# Lakers pull offer to Mike Miller off the table



## Basel (Mar 31, 2005)

> Miller’s brother, Ryan, currently an assistant coach at New Mexico, tells Whitney, “It’s very important for him to find a team that’s committed to winning and winning now.” And Mike reaffirmed the type of team he wants to play for by saying, “Playing with LeBron would be great, playing with the Lakers would be great – just teams that you know are going to be there.” Again, not a category that houses the Wizards.


http://www.truthaboutit.net/2010/06/mike-miller-talks-to-lebron-about-free-agency-reaffirms-desire-to-play-for-a-winner.html


----------



## Lynx (Mar 6, 2004)

*Re: Mike Miller Believes "Playing With The Lakers Would Be Great"*

That's awesome.

He should joined Lakers, and re-unite with Gasol


----------



## afobisme (Apr 29, 2006)

*Re: Mike Miller Believes "Playing With The Lakers Would Be Great"*

don't see how that could happen.. sign and trade maybe? sign him to something like 7 million per year, then have the wizards take brown, vujacic's expiring, and a draft pick.


----------



## Ron (May 8, 2002)

*Re: Mike Miller Believes "Playing With The Lakers Would Be Great"*



afobisme said:


> don't see how that could happen.. sign and trade maybe? sign him to something like 7 million per year, then have the wizards take brown, vujacic's expiring, and a draft pick.


No way.

Why give up our draft picks?

And why change the chemistry of this team? Jesus, this team has won two titles in a row with virtually the same line-up for both years. Obviously, we got better defensively with Artest.

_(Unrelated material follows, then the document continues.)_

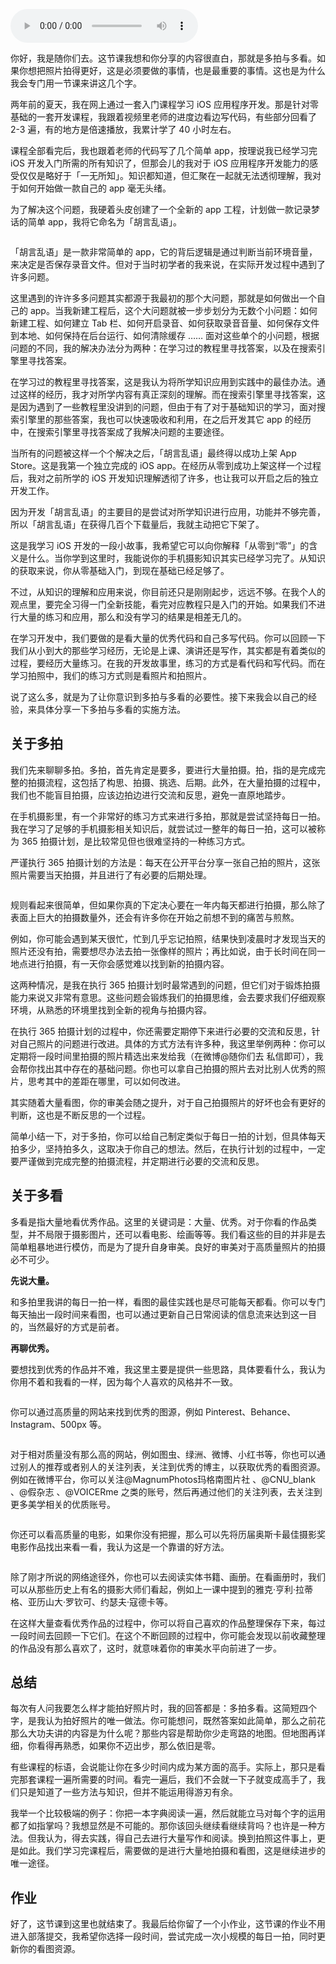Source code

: <audio title="14｜从零到“零”：多拍与多看" src="https://static001.geekbang.org/resource/audio/71/9d/7194391cdc42d96c49290fe22a50fe9d.mp3" controls="controls"></audio> 
<p>你好，我是随你们去。这节课我想和你分享的内容很直白，那就是多拍与多看。如果你想把照片拍得更好，这是必须要做的事情，也是最重要的事情。这也是为什么我会专门用一节课来讲这几个字。</p><p>两年前的夏天，我在网上通过一套入门课程学习 iOS 应用程序开发。那是针对零基础的一套开发课程，我跟着视频里老师的进度边看边写代码，有些部分回看了 2-3 遍，有的地方是倍速播放，我累计学了 40 小时左右。</p><p>课程全部看完后，我也跟着老师的代码写了几个简单 app，按理说我已经学习完 iOS 开发入门所需的所有知识了，但那会儿的我对于 iOS 应用程序开发能力的感受仅仅是略好于「一无所知」。知识都知道，但汇聚在一起就无法透彻理解，我对于如何开始做一款自己的 app 毫无头绪。</p><p>为了解决这个问题，我硬着头皮创建了一个全新的 app 工程，计划做一款记录梦话的简单 app，我将它命名为「胡言乱语」。</p><p><img src="https://static001.geekbang.org/resource/image/9f/8f/9f4089c9cce9b7a424aaba2b888a5d8f.png" alt="" title="「胡言乱语」开发期间的截图"></p><p>「胡言乱语」是一款非常简单的 app，它的背后逻辑是通过判断当前环境音量，来决定是否保存录音文件。但对于当时初学者的我来说，在实际开发过程中遇到了许多问题。</p><p>这里遇到的许许多多问题其实都源于我最初的那个大问题，那就是如何做出一个自己的 app。当我新建工程后，这个大问题就被一步步划分为无数个小问题：如何新建工程、如何建立 Tab 栏、如何开启录音、如何获取录音音量、如何保存文件到本地、如何保持在后台运行、如何清除缓存 …… 面对这些单个的小问题，根据问题的不同，我的解决办法分为两种：在学习过的教程里寻找答案，以及在搜索引擎里寻找答案。</p><!-- [[[read_end]]] --><p>在学习过的教程里寻找答案，这是我认为将所学知识应用到实践中的最佳办法。通过这样的经历，我才对所学内容有真正深刻的理解。而在搜索引擎里寻找答案，这是因为遇到了一些教程里没讲到的问题，但由于有了对于基础知识的学习，面对搜索引擎里的那些答案，我也可以快速吸收和利用，在之后开发其它 app 的经历中，在搜索引擎里寻找答案成了我解决问题的主要途径。</p><p>当所有的问题被这样一个个解决之后，「胡言乱语」最终得以成功上架 App Store。这是我第一个独立完成的 iOS app。在经历从零到成功上架这样一个过程后，我对之前所学的 iOS 开发知识理解透彻了许多，也让我可以开启之后的独立开发工作。</p><p>因为开发「胡言乱语」的主要目的是尝试对所学知识进行应用，功能并不够完善，所以「胡言乱语」在获得几百个下载量后，我就主动把它下架了。</p><p>这是我学习 iOS 开发的一段小故事，我希望它可以向你解释「从零到“零”」的含义是什么。当你学到这里时，我能说你的手机摄影知识其实已经学习完了。从知识的获取来说，你从零基础入门，到现在基础已经足够了。</p><p>不过，从知识的理解和应用来说，你目前还只是刚刚起步，远远不够。在我个人的观点里，要完全习得一门全新技能，看完对应教程只是入门的开始。如果我们不进行大量的练习和应用，那么和没有学习的结果是相差无几的。</p><p>在学习开发中，我们要做的是看大量的优秀代码和自己多写代码。你可以回顾一下我们从小到大的那些学习经历，无论是上课、演讲还是写作，其实都是有着类似的过程，要经历大量练习。在我的开发故事里，练习的方式是看代码和写代码。而在学习拍照中，我们的练习方式则是看照片和拍照片。</p><p>说了这么多，就是为了让你意识到多拍与多看的必要性。接下来我会以自己的经验，来具体分享一下多拍与多看的实施方法。</p><h2>关于多拍</h2><p>我们先来聊聊多拍。多拍，首先肯定是要多，要进行大量拍摄。拍，指的是完成完整的拍摄流程，这包括了构思、拍摄、挑选、后期。此外，在大量拍摄的过程中，我们也不能盲目拍摄，应该边拍边进行交流和反思，避免一直原地踏步。</p><p>在手机摄影里，有一个非常好的练习方式来进行多拍，那就是尝试坚持每日一拍。我在学习了足够的手机摄影相关知识后，就尝试过一整年的每日一拍，这可以被称为 365 拍摄计划，是比较常见但也很难坚持的一种练习方式。</p><p>严谨执行 365 拍摄计划的方法是：每天在公开平台分享一张自己拍的照片，这张照片需要当天拍摄，并且进行了有必要的后期处理。</p><p><img src="https://static001.geekbang.org/resource/image/cb/5c/cbfec1bc204168c7e383295075a59c5c.jpeg" alt="" title="2016 年期间我用手机进行每日一拍的部分照片"></p><p>规则看起来很简单，但如果你真的下定决心要在一年内每天都进行拍摄，那么除了表面上巨大的拍摄数量外，还会有许多你在开始之前想不到的痛苦与煎熬。</p><p>例如，你可能会遇到某天很忙，忙到几乎忘记拍照，结果快到凌晨时才发现当天的照片还没有拍，需要想尽办法去拍一张像样的照片；再比如说，由于长时间在同一地点进行拍摄，有一天你会感觉难以找到新的拍摄内容。</p><p>这两种情况，是我在执行 365 拍摄计划时最常遇到的问题，但它们对于锻炼拍摄能力来说又非常有意思。这些问题会锻炼我们的拍摄思维，会去要求我们仔细观察环境，从熟悉的环境里找到全新的视角与拍摄内容。</p><p>在执行 365 拍摄计划的过程中，你还需要定期停下来进行必要的交流和反思，针对自己照片的问题进行改进。具体的方式方法有许多种，我这里举例两种：你可以定期将一段时间里拍摄的照片精选出来发给我（在微博@随你们去 私信即可），我会帮你找出其中存在的基础问题。你也可以拿自己拍摄的照片去对比别人优秀的照片，思考其中的差距在哪里，可以如何改进。</p><p>其实随着大量看图，你的审美会随之提升，对于自己拍摄照片的好坏也会有更好的判断，这也是不断反思的一个过程。</p><p>简单小结一下，对于多拍，你可以给自己制定类似于每日一拍的计划，但具体每天拍多少，坚持拍多久，这取决于你自己的想法。然后，在执行计划的过程中，一定要严谨做到完成完整的拍摄流程，并定期进行必要的交流和反思。</p><h2>关于多看</h2><p>多看是指大量地看优秀作品。这里的关键词是：大量、优秀。对于你看的作品类型，并不局限于摄影图片，还可以看电影、绘画等等。我们看这些的目的并非是去简单粗暴地进行模仿，而是为了提升自身审美。良好的审美对于高质量照片的拍摄必不可少。</p><p><strong>先说大量。</strong></p><p>和多拍里我讲的每日一拍一样，看图的最佳实践也是尽可能每天都看。你可以专门每天抽出一段时间来看图，也可以通过更新自己日常阅读的信息流来达到这一目的，当然最好的方式是前者。</p><p><strong>再聊优秀。</strong></p><p>要想找到优秀的作品并不难，我这里主要是提供一些思路，具体要看什么，我认为你用不着和我看的一样，因为每个人喜欢的风格并不一致。</p><p><img src="https://static001.geekbang.org/resource/image/fd/9d/fdacdac5169byy1d59ba417fb781cd9d.png" alt=""></p><p>你可以通过高质量的网站来找到优秀的图源，例如 Pinterest、Behance、Instagram、500px 等。</p><p><img src="https://static001.geekbang.org/resource/image/de/1c/de9096500ab653fdce1afa0a2589641c.jpg" alt=""></p><p>对于相对质量没有那么高的网站，例如图虫、绿洲、微博、小红书等，你也可以通过别人的推荐或者别人的关注列表，关注到优秀的博主，以获取优秀的看图资源。例如在微博平台，你可以关注@MagnumPhotos玛格南图片社 、@CNU_blank 、@假杂志 、@VOICERme 之类的账号，然后再通过他们的关注列表，去关注到更多美学相关的优质账号。</p><p><img src="https://static001.geekbang.org/resource/image/b7/8c/b7b24307f53287b1985b75f42e7ed78c.jpg" alt="" title="第 75 届奥斯卡最佳摄影奖电影《Road to Perdition》剧照"></p><p>你还可以看高质量的电影，如果你没有把握，那么可以先将历届奥斯卡最佳摄影奖电影作品找出来看一看，我认为这是一个靠谱的好方法。</p><p><img src="https://static001.geekbang.org/resource/image/71/cd/71f036b869d8eb604c085c8e29c3a7cd.png" alt="" title="约瑟夫·寇德卡作品"></p><p>除了刚才所说的网络途径外，你也可以去阅读实体书籍、画册。在看画册时，我们可以从那些历史上有名的摄影大师们看起，例如上一课中提到的雅克·亨利·拉蒂格、亚历山大·罗钦可、约瑟夫·寇德卡等。</p><p>在这样大量查看优秀作品的过程中，你可以将自己喜欢的作品整理保存下来，每过一段时间去回顾一下它们。在这个不断回顾的过程中，你可能会发现以前收藏整理的作品没有那么喜欢了，这时，就意味着你的审美水平向前进了一步。</p><h2>总结</h2><p>每次有人问我要怎么样才能拍好照片时，我的回答都是：多拍多看。这简短四个字，是我认为拍好照片的唯一做法。你可能想问，既然答案如此简单，那么之前花那么大功夫讲的内容是为什么呢？那些内容是帮助你少走弯路的地图。但地图再详细，你看得再熟悉，如果你不迈出步，那么依旧是零。</p><p>有些课程的标语，会说能让你在多少时间内成为某方面的高手。实际上，那只是看完那套课程一遍所需要的时间。看完一遍后，我们不会就一下子就变成高手了，我们只是知道了一些方法与知识，但并不能运用得游刃有余。</p><p>我举一个比较极端的例子：你把一本字典阅读一遍，然后就能立马对每个字的运用都了如指掌吗？我想显然是不可能的。那你该回头继续看继续背吗？也许是一种方法。但我认为，得去实践，得自己去进行大量写作和阅读。换到拍照这件事上，更是如此。我们学习完课程后，需要做的是进行大量地拍摄和看图，这是继续进步的唯一途径。</p><h2>作业</h2><p>好了，这节课到这里也就结束了。我最后给你留了一个小作业，这节课的作业不用进入部落提交，我希望你选择一段时间，尝试完成一次小规模的每日一拍，同时更新你的看图资源。</p>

I for one don't believe in tinkering with what works. If it ain't broke, don't fix it, and if a team continues to win championships, folks, it ain't broke.


----------



## DaRizzle (May 22, 2007)

*Re: Mike Miller Believes "Playing With The Lakers Would Be Great"*

^I disagree...if he can be had for something reasonable we should go for him. Kobe really respects him..a couple years ago he said he had the most deadly open shot in the NBA (some video interview I saw)...that would be very nice to have to spread the floor.

****...it aint our money.

So btw did you forget about Ariza/Artest swap already?


----------



## jazzy1 (Jul 16, 2002)

*Re: Mike Miller Believes "Playing With The Lakers Would Be Great"*

I watched a bunch of games with him and the Wizards this season here in DC and he can't play anymore. he's not the same guy. He makes a whole bunch of dumb mistakes, he's physically not what he was back in orlando and his shot has gotten very very erratic. 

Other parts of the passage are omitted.